### What you have to do
Across the entries that follow, how many lines have the word "strong" in them? Give only the number.

### Recorded data
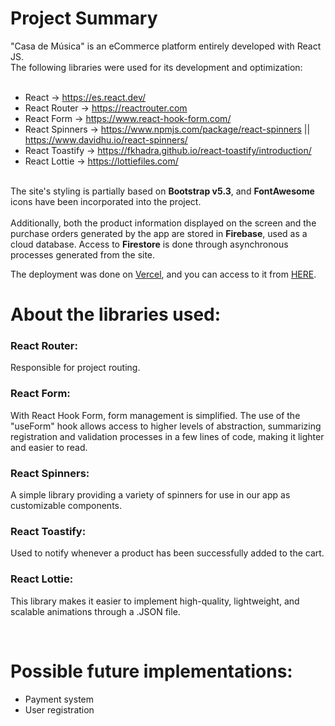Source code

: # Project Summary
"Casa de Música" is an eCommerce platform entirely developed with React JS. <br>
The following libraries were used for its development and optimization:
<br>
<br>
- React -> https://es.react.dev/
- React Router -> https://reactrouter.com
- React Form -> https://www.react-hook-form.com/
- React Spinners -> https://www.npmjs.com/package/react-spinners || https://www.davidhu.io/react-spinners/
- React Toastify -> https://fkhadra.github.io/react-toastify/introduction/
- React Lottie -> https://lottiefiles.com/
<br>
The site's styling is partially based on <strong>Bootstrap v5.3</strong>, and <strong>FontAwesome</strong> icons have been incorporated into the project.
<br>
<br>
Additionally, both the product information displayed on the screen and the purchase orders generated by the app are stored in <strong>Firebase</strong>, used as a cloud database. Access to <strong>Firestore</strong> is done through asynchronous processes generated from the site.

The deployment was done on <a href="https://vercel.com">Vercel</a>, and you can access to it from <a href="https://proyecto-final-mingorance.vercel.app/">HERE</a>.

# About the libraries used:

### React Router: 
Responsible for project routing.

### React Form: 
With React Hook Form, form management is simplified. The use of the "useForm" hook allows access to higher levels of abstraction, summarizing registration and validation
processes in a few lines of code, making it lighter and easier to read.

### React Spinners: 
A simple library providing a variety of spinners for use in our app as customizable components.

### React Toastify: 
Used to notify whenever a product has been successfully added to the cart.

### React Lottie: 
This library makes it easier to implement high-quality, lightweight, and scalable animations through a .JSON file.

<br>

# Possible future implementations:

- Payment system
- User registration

### Answer to the exercise
2